Si retired from the Army in 1993 with the rank of Sergeant First Class (E-7). Robertson is recognized for his military career with an exhibit at the Chennault Aviation and Military Museum in Monroe, Louisiana.

Business with Duck Commander
Upon retirement from the Army in 1993, Si found employment at his brother Phil's Duck Commander business. Si has been a big part of the growing business. His job is to fashion the reeds that are inserted in every patented duck call. Si thinks that it is a pretty easy job and is depicted in Duck Dynasty as having difficulties staying on task; he often seeks breaks to take a nap or play around with equipment in the warehouse.

Personal life
In an interview with  Good Morning America, Robertson described his wife, "One woman has already got my heart, we've been married for 43 years (at that time) and her name is Miss Christine Robertson". He discussed how after he had asked for her hand in marriage about 70 times, she finally accepted his proposal. The two married in 1971, and they have a daughter, Trasa, and a son, Scott. They also have eight grandsons.

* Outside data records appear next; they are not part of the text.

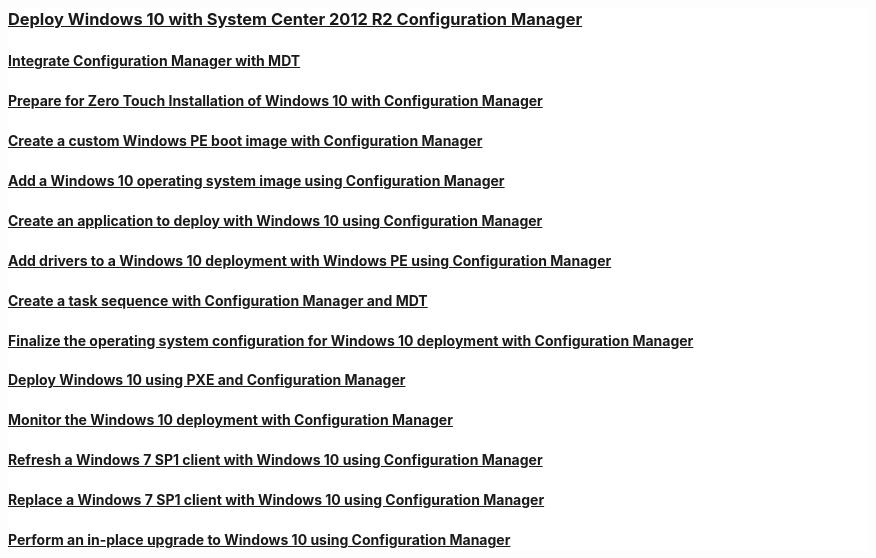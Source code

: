 ### [Deploy Windows 10 with System Center 2012 R2 Configuration Manager](deploy-windows-sccm/deploy-windows-10-with-system-center-2012-r2-configuration-manager.md)
#### [Integrate Configuration Manager with MDT](deploy-windows-mdt/integrate-configuration-manager-with-mdt.md)
#### [Prepare for Zero Touch Installation of Windows 10 with Configuration Manager](deploy-windows-sccm/prepare-for-zero-touch-installation-of-windows-10-with-configuration-manager.md)
#### [Create a custom Windows PE boot image with Configuration Manager](deploy-windows-sccm/create-a-custom-windows-pe-boot-image-with-configuration-manager.md)
#### [Add a Windows 10 operating system image using Configuration Manager](deploy-windows-sccm/add-a-windows-10-operating-system-image-using-configuration-manager.md)
#### [Create an application to deploy with Windows 10 using Configuration Manager](deploy-windows-sccm/create-an-application-to-deploy-with-windows-10-using-configuration-manager.md)
#### [Add drivers to a Windows 10 deployment with Windows PE using Configuration Manager](deploy-windows-sccm/add-drivers-to-a-windows-10-deployment-with-windows-pe-using-configuration-manager.md)
#### [Create a task sequence with Configuration Manager and MDT](deploy-windows-mdt/create-a-task-sequence-with-configuration-manager-and-mdt.md)
#### [Finalize the operating system configuration for Windows 10 deployment with Configuration Manager](deploy-windows-sccm/finalize-the-os-configuration-for-windows-10-deployment-with-configuration-manager.md)
#### [Deploy Windows 10 using PXE and Configuration Manager](deploy-windows-sccm/deploy-windows-10-using-pxe-and-configuration-manager.md)
#### [Monitor the Windows 10 deployment with Configuration Manager](deploy-windows-sccm/monitor-windows-10-deployment-with-configuration-manager.md)
#### [Refresh a Windows 7 SP1 client with Windows 10 using Configuration Manager](deploy-windows-sccm/refresh-a-windows-7-client-with-windows-10-using-configuration-manager.md)
#### [Replace a Windows 7 SP1 client with Windows 10 using Configuration Manager](deploy-windows-sccm/replace-a-windows-7-client-with-windows-10-using-configuration-manager.md)
#### [Perform an in-place upgrade to Windows 10 using Configuration Manager](upgrade/upgrade-to-windows-10-with-system-center-configuraton-manager.md)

Like the rest of his family, Robertson is very open about his Christian faith. "That's what got me through 65 years of life, my belief in God and what He's done for us and what He will do for us". His favorite Scripture verses are John 3:16 and 17. "When I sign people's stuff I put down John 3:16 and 17. Most people can tell you what 16 says, OK. 'For God so loved the world that He gave His only begotten son.' But they don't know nothin' about 17. It says Jesus didn't come to condemn us. If anybody had a right to condemn someone, it would be the son of God. If he didn't do it, then hey, we definitely are not qualified to do it."

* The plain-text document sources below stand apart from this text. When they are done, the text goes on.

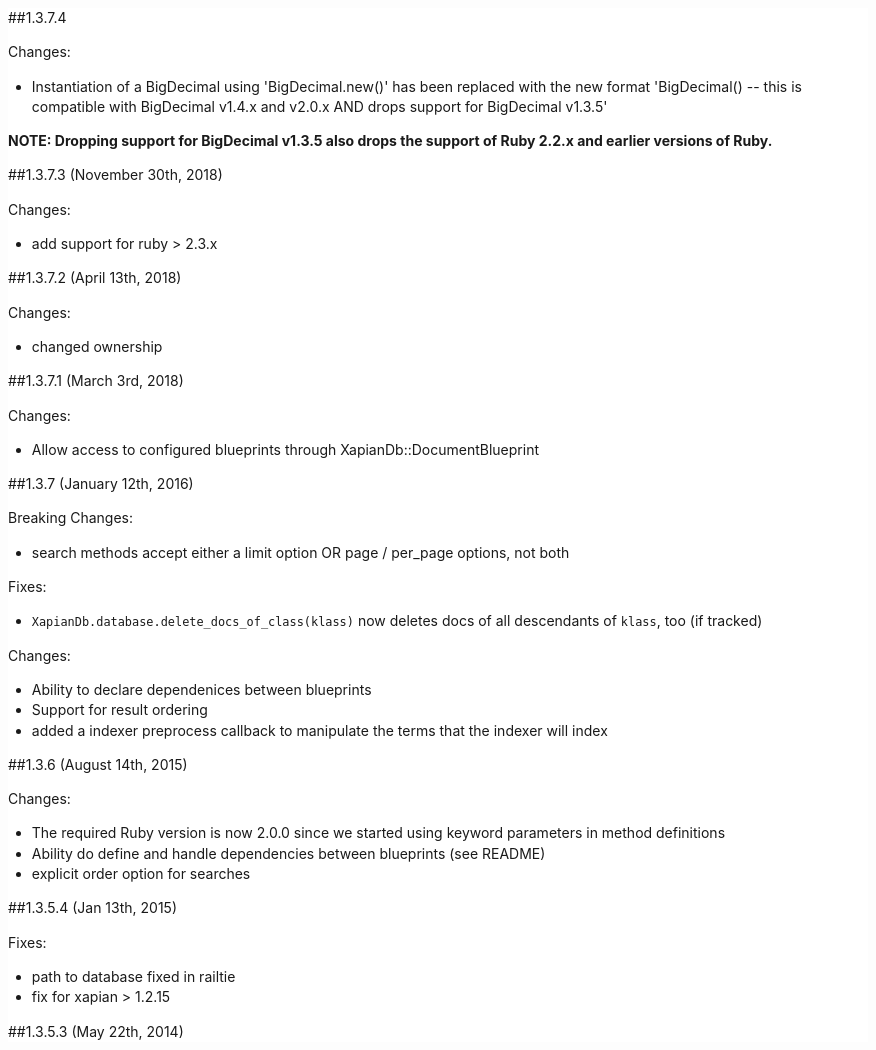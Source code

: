 ##1.3.7.4

Changes:

- Instantiation of a BigDecimal using 'BigDecimal.new()' has been replaced with the new format 'BigDecimal() -- this is compatible with BigDecimal v1.4.x and v2.0.x AND drops support for BigDecimal v1.3.5'

**NOTE: Dropping support for BigDecimal v1.3.5 also drops the support of Ruby 2.2.x and earlier versions of Ruby.**

##1.3.7.3 (November 30th, 2018)

Changes:

- add support for ruby > 2.3.x

##1.3.7.2 (April 13th, 2018)

Changes:

- changed ownership

##1.3.7.1 (March 3rd, 2018)

Changes:

- Allow access to configured blueprints through XapianDb::DocumentBlueprint

##1.3.7 (January 12th, 2016)

Breaking Changes:

- search methods accept either a limit option OR page / per_page options, not both

Fixes:

- `XapianDb.database.delete_docs_of_class(klass)` now deletes docs of all descendants of `klass`, too (if tracked)

Changes:

- Ability to declare dependenices between blueprints
- Support for result ordering
- added a indexer preprocess callback to manipulate the terms that the indexer will index

##1.3.6 (August 14th, 2015)

Changes:

- The required Ruby version is now 2.0.0 since we started using keyword parameters in method definitions
- Ability do define and handle dependencies between blueprints (see README)
- explicit order option for searches

##1.3.5.4 (Jan 13th, 2015)

Fixes:

- path to database fixed in railtie
- fix for xapian > 1.2.15

##1.3.5.3 (May 22th, 2014)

Robertson lent his voice and personal appearance to the VeggieTales video Merry Larry and the True Light of Christmas, in which he narrates the video and appears as a mall janitor, in the tradition of the mid 1960s and early 1970s Rankin/Bass Christmas specials and their use of celebrity narrators.

Along with his nephew and Duck Dynasty co-star Willie, he appeared on an episode of Last Man Standing. He also appeared as a gas station clerk in the 2015 Christian drama film Faith of Our Fathers.

Robertson's son Scott served in the U.S. Army and completed eight tours in Iraq, after which he was diagnosed with post-traumatic stress disorder, motivating Robertson to advocate for better care for veterans.

Robertson's net worth is more than $8 million.

Duck Dynasty
In A&E's reality television show Duck Dynasty, Si (or Uncle Si) is one of the main characters. He is perhaps the most well-known and recognized character of the bunch, due to the frequency and quality of his jokes and stories, as well as his general manner. His spontaneous nature often launches the plot of the show into action, whether handcuffing himself to his nephew Willie or spending the prize money of $2,000 at a children's arcade.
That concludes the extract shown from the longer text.